In mid-November the international community was still seriously concerned about Ebola and its effects on West Africa. Some prominent figures even called Ebola a threat to international peace. My realist/cynical side figured the calls might simply be an attempt to raise awareness and aid, but I was intrigued by the question, has disease ever led to war?
In my Foreign Policy piece (USIP mirror) I examine the literature on how disease could directly or indirectly lead to war. The short answer is that disease does not lead to war, but depending on the exact effect of an epidemic and government’s response, disease could lead to other forms of conflict.
Two sections were cut for the final version of the article. First, we cut out the research on whether economic shocks lead to conflict using rainfall as an instrumental variable. This growing body of literature launched by Miguel, Satyanath and Sergenti is fascinating, but trying to explain instrumental variables proved unwieldy in such a compact article.
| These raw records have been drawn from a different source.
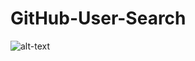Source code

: # GitHub-User-Search


![alt-text](https://github.com/hashvision/github-user-search/blob/master/public/scr.gif)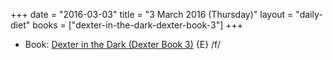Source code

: +++
date = "2016-03-03"
title = "3 March 2016 (Thursday)"
layout = "daily-diet"
books = ["dexter-in-the-dark-dexter-book-3"]
+++

<ul>
<li class="entry books">Book: <a href="/books/dexter-in-the-dark-dexter-book-3">Dexter in the Dark (Dexter Book 3)</a> {E} /f/</li>
</ul>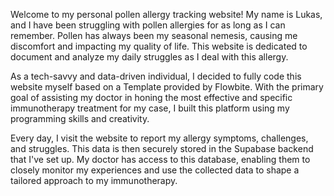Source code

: Welcome to my personal pollen allergy tracking website! My name is Lukas, and I have been struggling with pollen allergies for as long as I can remember. Pollen has always been my seasonal nemesis, causing me discomfort and impacting my quality of life. This website is dedicated to document and analyze my daily struggles as I deal with this allergy.

As a tech-savvy and data-driven individual, I decided to fully code this website myself based on a Template provided by Flowbite. With the primary goal of assisting my doctor in honing the most effective and specific immunotherapy treatment for my case, I built this platform using my programming skills and creativity.

Every day, I visit the website to report my allergy symptoms, challenges, and struggles. This data is then securely stored in the Supabase backend that I've set up. My doctor has access to this database, enabling them to closely monitor my experiences and use the collected data to shape a tailored approach to my immunotherapy.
The other section was a quick data probe inspired by a report by the US Institute of Peace from 2001 that discussed how HIV/AIDS could lead to conflict in Sub-Saharan Africa. I pulled UNAIDS figures on the national prevelance of HIV/AIDS in 2001 and UCDP/PRIO data on whether a country experienced civil war in from 2002 to 2012. Dividing the countries up into quartiles based on the prvalence of HIV/AIDS gives the following figure:
If HIV/AIDS increased the possibility of conflict, we would expect that those with the highest rates of HIV/AIDS would be the most likely to experience conflict. However, I find that those countries with the highest prevalence of HIV/AIDS in 2001 also were the least likely to experience a conflict in the 10 years after. While not particularly rigorous or scientific, this simple data exercise challenges some assumptions and raises some questions.